Beneath all the headlines, social media outrage and divisive rhetoric that dominates our attention, there’s a deeper, more fundamental truth calling to us. We can choose the harder but more meaningful path of actually trying to understand each other. We can raise our voices to stand for building a culture of belonging. We can live with hearts wide open to possibility, even when the world feels like it’s spinning out of control.
I’ve been thinking about this lately — especially after offering a blessing around partnership and love at a wedding ceremony. What struck me wasn’t just the deep love between the two individuals, but how the vows they made to each other offered a blueprint for how we might engage with our fractured world. Their commitment to partnership wasn’t just about building a home together. It was also about embodying a way of being — aligning themselves with their values, navigating difference, showing up in their community and finding a path of compassion where they see the humanity of others.
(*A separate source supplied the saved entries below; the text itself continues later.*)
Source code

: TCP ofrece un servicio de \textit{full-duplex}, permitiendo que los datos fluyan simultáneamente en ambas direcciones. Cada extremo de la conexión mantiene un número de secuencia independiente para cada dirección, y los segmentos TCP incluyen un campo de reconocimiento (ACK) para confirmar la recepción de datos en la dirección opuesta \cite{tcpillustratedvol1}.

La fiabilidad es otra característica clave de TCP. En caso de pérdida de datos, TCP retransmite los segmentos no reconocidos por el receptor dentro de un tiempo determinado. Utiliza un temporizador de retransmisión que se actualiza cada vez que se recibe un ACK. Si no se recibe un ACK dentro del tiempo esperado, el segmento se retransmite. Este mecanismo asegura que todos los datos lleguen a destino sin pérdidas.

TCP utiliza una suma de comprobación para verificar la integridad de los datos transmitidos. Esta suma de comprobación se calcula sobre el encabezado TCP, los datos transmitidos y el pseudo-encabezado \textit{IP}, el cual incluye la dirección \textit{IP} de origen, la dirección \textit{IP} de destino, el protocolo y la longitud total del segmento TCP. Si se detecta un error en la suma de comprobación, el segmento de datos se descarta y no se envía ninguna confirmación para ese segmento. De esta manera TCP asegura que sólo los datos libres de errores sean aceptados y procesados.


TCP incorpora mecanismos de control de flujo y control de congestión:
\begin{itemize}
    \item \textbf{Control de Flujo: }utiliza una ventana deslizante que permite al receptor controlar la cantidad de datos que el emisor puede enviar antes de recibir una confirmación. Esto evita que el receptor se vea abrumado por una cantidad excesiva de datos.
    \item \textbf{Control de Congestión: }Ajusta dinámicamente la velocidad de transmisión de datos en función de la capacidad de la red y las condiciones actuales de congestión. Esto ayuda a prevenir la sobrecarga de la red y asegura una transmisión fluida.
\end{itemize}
Now imagine if we took those same vows — not in a literal sense, but as a way of orienting our hearts toward one another in daily life. What if we committed to listening more deeply, turning toward one another and cultivating a willingness to learn, unlearn, rethink and even begin again? This is what I hoped to capture in the blessing I offered that day.
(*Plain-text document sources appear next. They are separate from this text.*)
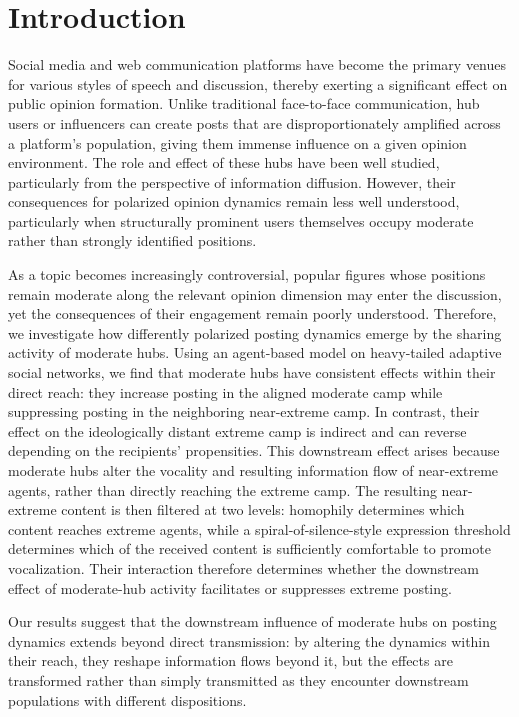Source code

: \documentclass{svproc}
\def\Blue{\color[rgb]{0,0,1}}
\def\Dgreen{\color[rgb]{0.02,0.55,0.04}}
\begin{document}
\section{Introduction}\label{sec:intro}
Social media and web communication platforms have become the primary
venues for various styles of speech and discussion, 
thereby exerting a significant effect on
public opinion formation. Unlike traditional face-to-face
communication, hub users or influencers 
can create posts that are disproportionately amplified
across a platform's population, giving them immense influence on a
given opinion environment. The role and effect of these hubs have been
well studied,
particularly from the perspective of information diffusion. 
However, their consequences for polarized opinion dynamics 
remain less well understood, particularly when 
structurally prominent users themselves occupy 
moderate rather than strongly identified positions.
\par

\Dgreen
As a topic becomes increasingly controversial, popular figures 
whose positions remain moderate along the relevant 
opinion dimension may enter the discussion, 
yet the consequences of their engagement 
remain poorly understood.
Therefore, we investigate how differently polarized posting dynamics
emerge by the sharing activity of moderate hubs.
Using an
agent-based model on heavy-tailed adaptive social networks, we find
that moderate hubs have consistent effects within their direct reach:
they increase posting in the aligned moderate camp while suppressing
posting in the neighboring near-extreme camp. In contrast, their effect
on the ideologically distant extreme camp is indirect and can reverse
depending on the recipients' propensities.
This downstream effect arises because moderate hubs alter the
vocality and resulting information flow of near-extreme agents, rather
than directly reaching the extreme camp. The resulting near-extreme
content is then filtered at two levels: homophily determines
which content reaches extreme agents, while a spiral-of-silence-style
expression threshold determines which of the received content is
sufficiently comfortable to promote vocalization. Their interaction therefore determines whether
the downstream effect of moderate-hub activity facilitates or suppresses
extreme posting.

\par

Our results suggest that the downstream influence of moderate hubs 
on posting dynamics extends beyond
direct transmission: by altering the dynamics within their reach, they
reshape information flows beyond it, but the effects are transformed
rather than simply transmitted as they encounter downstream populations
with different dispositions. 
\Blue
\end{document}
Through my experience, a couple stands where rivers find one another — each carrying its own history, gifts and ways of moving through the world. Not merging into sameness, but flowing side by side, where every choice ripples outward. In that convergence, they don’t lose their individual essence; they create something stronger and more powerful than either could be alone — part of a greater ebb and flow that is deeper and more meaningful than either could be alone.
Sometimes the river’s current flows in harmony and sometimes it creates eddies of confusion, doubt and worry. These newlyweds will stumble, misunderstand each other, forget important moments and sometimes feel like strangers. But struggle and imperfection don’t diminish love, they strengthen it, deepening authenticity and developing resilience.
This is not failure — this is the raw material of partnership where love is not measured by how rarely we fall but how gracefully we help each other rise.
Each time we choose to turn toward each other, each time we say, “I hear you” and mean it, each time we try again with greater tenderness, we are loving better. What is being asked of us is to see each other’s full humanity even when — especially when — it’s messy.
As I spoke these words, I realized I was describing something our world desperately needs. What will it take to turn the current tide? What would it look like to uphold standards of ethical behavior that affirm the preciousness of every life.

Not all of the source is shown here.